> _RECORD EXCERPTS_
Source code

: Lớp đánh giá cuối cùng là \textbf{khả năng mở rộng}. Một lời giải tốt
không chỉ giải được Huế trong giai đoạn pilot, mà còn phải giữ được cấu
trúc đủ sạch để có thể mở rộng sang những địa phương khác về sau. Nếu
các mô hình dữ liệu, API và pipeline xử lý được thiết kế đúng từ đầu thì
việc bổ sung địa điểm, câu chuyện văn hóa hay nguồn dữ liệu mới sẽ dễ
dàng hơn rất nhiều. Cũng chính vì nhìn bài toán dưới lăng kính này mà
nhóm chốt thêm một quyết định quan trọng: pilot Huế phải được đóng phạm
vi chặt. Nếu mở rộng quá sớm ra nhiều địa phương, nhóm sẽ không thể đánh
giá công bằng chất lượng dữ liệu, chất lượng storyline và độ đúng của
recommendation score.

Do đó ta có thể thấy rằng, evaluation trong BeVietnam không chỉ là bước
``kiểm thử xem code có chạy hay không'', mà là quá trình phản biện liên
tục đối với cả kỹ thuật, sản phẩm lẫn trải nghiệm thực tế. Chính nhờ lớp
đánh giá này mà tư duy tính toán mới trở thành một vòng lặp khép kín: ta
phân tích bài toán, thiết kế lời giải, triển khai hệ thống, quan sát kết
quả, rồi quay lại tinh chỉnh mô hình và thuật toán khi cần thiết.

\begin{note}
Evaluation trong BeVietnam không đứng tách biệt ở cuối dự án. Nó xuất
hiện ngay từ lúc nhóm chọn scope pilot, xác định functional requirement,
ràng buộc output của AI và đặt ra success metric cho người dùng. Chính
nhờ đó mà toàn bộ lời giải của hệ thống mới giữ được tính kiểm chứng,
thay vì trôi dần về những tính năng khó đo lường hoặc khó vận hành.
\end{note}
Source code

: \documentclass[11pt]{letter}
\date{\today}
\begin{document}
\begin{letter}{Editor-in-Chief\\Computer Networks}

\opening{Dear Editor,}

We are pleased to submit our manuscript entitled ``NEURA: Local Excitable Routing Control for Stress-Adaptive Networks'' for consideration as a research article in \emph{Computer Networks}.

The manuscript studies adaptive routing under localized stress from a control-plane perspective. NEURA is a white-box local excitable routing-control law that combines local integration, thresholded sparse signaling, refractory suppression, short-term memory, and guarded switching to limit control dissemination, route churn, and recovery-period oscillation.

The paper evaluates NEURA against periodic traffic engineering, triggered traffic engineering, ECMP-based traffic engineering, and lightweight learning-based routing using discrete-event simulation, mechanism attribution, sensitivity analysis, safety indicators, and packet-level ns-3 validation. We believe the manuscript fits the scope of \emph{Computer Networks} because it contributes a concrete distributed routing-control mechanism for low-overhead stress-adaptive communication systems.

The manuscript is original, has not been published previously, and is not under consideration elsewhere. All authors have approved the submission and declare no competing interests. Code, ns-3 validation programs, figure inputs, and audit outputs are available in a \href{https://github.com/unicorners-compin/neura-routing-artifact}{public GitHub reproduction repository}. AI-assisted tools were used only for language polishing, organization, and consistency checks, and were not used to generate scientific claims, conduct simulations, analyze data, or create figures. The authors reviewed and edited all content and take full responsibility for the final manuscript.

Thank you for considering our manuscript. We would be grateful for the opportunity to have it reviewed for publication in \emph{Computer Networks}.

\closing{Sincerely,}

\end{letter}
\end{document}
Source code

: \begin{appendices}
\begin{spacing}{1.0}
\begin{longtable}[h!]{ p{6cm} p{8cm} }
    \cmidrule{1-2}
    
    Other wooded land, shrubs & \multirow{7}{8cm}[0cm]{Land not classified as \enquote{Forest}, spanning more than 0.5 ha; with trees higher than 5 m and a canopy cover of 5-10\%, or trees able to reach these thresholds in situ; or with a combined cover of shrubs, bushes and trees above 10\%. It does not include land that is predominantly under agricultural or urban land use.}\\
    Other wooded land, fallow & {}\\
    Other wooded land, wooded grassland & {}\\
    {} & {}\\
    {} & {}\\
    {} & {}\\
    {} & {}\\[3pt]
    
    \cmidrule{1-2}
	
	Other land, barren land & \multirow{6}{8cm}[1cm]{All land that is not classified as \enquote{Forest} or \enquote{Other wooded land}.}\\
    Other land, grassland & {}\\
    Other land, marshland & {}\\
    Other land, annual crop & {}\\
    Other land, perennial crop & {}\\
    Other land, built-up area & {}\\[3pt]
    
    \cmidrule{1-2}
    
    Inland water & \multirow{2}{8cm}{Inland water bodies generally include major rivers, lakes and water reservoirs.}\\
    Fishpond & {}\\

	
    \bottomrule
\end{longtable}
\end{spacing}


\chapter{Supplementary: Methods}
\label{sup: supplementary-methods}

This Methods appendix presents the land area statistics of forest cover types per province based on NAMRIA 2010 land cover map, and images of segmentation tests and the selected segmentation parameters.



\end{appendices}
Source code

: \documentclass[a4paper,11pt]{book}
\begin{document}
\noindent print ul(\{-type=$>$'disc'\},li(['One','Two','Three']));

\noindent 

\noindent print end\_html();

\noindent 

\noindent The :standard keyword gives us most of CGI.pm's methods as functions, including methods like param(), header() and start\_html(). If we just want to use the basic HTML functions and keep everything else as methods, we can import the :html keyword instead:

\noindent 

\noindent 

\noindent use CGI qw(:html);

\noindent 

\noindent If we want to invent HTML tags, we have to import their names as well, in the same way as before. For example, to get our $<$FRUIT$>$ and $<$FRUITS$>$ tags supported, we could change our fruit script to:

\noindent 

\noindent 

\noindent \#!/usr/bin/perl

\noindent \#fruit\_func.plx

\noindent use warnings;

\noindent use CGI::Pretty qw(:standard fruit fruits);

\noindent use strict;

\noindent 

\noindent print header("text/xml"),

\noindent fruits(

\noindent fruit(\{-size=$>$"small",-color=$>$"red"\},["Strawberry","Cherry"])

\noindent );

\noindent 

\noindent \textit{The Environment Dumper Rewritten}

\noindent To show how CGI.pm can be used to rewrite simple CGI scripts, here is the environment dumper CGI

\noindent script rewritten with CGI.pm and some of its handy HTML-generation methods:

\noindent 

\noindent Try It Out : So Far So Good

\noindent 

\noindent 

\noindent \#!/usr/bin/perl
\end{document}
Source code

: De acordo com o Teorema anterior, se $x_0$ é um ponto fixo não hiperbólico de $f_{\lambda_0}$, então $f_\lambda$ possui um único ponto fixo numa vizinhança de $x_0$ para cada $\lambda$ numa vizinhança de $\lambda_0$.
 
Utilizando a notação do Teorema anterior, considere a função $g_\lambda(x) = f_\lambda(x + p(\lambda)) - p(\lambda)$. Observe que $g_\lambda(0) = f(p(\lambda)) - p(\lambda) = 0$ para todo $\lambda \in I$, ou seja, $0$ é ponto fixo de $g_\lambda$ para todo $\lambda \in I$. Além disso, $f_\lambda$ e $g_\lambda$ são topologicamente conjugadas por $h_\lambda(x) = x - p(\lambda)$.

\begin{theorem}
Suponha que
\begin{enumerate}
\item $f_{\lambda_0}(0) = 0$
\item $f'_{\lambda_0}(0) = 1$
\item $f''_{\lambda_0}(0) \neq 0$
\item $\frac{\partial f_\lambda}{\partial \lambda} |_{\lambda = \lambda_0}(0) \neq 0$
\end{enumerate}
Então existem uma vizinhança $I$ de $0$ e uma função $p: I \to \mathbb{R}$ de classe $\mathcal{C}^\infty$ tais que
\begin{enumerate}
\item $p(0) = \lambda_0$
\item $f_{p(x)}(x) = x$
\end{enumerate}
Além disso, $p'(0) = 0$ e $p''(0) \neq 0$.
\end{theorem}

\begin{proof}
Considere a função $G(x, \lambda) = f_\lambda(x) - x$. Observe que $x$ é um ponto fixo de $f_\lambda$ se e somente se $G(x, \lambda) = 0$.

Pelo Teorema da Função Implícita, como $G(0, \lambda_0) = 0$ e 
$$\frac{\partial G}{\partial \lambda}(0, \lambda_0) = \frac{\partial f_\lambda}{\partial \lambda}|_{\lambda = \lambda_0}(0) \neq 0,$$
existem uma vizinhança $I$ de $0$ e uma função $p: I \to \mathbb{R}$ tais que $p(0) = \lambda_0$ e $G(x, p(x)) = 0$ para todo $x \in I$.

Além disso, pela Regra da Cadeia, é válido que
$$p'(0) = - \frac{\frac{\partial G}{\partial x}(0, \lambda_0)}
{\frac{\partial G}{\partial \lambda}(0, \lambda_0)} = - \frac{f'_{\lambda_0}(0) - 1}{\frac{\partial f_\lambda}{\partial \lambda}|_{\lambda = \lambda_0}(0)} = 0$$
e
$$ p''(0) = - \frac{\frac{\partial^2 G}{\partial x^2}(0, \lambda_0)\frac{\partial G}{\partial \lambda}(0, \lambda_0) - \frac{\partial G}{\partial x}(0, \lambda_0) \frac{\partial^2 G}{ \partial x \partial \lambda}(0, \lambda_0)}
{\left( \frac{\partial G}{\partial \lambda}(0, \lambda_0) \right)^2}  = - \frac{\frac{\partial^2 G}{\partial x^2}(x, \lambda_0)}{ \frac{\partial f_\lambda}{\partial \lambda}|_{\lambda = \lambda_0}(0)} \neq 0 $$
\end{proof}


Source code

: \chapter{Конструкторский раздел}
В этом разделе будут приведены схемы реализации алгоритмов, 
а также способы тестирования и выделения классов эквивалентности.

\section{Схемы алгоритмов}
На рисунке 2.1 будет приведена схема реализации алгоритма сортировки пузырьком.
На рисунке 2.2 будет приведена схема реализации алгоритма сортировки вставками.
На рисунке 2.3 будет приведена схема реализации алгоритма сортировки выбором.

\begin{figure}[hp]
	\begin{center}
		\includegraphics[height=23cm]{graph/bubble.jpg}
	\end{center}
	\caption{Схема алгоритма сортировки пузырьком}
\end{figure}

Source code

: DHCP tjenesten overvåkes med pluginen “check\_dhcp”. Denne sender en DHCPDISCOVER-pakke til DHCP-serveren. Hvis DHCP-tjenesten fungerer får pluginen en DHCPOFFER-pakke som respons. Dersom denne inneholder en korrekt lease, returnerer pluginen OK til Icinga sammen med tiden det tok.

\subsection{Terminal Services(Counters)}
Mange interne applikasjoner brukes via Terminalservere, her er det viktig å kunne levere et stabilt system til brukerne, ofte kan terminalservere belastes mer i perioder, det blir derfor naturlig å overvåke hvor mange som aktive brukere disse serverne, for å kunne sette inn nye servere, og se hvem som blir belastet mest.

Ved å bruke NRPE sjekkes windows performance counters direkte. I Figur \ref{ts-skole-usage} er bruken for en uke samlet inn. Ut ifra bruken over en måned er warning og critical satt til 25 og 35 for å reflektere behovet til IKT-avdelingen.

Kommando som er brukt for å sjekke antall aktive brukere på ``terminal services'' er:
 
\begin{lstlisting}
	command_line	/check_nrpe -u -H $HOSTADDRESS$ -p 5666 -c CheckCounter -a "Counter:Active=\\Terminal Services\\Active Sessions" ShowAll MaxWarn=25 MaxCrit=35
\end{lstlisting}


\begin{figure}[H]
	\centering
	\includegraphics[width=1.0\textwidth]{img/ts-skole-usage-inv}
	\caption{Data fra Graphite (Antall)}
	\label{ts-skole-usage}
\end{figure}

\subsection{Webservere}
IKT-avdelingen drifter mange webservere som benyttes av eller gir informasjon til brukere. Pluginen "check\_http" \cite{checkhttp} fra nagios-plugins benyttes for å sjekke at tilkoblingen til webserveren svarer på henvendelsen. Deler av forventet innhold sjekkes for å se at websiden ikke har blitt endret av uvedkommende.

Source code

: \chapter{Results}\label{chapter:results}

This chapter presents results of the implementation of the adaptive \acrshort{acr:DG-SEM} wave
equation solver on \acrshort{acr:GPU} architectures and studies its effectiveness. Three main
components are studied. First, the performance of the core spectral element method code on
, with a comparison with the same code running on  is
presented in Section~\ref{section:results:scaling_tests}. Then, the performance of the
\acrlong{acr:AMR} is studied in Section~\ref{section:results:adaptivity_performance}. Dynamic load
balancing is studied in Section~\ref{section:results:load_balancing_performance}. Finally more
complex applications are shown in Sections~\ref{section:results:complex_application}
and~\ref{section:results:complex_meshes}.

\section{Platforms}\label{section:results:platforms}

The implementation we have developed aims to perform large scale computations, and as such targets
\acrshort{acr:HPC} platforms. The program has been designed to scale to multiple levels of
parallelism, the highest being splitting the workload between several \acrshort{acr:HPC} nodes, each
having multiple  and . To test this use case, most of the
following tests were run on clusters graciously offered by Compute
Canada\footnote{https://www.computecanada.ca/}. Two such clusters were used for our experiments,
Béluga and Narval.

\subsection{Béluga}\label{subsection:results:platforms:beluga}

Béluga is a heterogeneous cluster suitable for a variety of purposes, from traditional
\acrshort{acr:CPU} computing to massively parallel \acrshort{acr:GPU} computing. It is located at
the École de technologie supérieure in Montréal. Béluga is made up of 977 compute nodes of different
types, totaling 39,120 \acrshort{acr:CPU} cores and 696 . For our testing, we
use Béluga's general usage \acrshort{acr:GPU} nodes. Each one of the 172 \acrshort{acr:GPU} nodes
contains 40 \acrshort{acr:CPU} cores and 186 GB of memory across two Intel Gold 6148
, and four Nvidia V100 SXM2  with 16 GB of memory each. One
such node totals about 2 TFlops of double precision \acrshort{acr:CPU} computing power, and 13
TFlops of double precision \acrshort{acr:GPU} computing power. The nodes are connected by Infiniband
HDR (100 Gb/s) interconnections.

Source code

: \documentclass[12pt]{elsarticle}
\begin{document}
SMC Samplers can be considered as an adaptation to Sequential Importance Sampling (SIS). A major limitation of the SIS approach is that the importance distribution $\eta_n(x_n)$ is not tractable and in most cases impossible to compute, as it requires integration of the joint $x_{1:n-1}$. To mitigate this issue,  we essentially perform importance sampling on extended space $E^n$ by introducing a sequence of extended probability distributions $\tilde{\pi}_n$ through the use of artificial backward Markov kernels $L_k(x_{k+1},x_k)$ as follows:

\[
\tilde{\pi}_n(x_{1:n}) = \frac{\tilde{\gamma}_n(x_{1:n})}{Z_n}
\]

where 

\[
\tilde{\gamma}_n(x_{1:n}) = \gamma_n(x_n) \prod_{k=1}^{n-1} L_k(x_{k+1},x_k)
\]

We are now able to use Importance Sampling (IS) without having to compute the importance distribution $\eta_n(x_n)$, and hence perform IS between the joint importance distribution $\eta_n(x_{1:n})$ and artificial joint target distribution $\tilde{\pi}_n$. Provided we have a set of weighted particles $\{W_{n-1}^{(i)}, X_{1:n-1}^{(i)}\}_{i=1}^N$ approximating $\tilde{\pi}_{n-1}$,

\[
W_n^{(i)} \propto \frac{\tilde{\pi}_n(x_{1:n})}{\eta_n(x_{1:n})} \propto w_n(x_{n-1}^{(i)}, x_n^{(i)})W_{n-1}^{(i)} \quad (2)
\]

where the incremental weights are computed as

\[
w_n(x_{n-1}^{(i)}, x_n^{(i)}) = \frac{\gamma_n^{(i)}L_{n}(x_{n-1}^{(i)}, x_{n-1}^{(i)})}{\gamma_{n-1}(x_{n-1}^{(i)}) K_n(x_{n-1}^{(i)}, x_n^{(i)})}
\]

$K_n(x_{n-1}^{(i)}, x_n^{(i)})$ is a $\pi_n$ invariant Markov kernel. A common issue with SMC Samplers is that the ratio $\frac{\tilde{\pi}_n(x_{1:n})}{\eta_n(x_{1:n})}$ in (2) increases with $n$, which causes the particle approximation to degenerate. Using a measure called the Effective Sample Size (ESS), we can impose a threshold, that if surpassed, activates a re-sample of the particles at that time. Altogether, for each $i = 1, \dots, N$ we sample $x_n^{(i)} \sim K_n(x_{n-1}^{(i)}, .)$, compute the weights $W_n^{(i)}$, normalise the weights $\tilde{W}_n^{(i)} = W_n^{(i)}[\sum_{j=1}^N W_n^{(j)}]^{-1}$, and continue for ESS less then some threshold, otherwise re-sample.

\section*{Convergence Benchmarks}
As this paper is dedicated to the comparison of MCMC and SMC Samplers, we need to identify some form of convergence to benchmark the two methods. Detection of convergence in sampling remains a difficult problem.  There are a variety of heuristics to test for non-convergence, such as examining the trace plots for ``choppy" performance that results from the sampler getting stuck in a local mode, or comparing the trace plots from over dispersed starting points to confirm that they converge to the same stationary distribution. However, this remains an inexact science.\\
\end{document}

> _BRIEF_
Everything from the first line of the records through the line holding "dàng hơn rất" is to be transcribed exactly; leave out all other lines.

> _TASK ANSWER_
Source code

: Lớp đánh giá cuối cùng là \textbf{khả năng mở rộng}. Một lời giải tốt
không chỉ giải được Huế trong giai đoạn pilot, mà còn phải giữ được cấu
trúc đủ sạch để có thể mở rộng sang những địa phương khác về sau. Nếu
các mô hình dữ liệu, API và pipeline xử lý được thiết kế đúng từ đầu thì
việc bổ sung địa điểm, câu chuyện văn hóa hay nguồn dữ liệu mới sẽ dễ
dàng hơn rất nhiều. Cũng chính vì nhìn bài toán dưới lăng kính này mà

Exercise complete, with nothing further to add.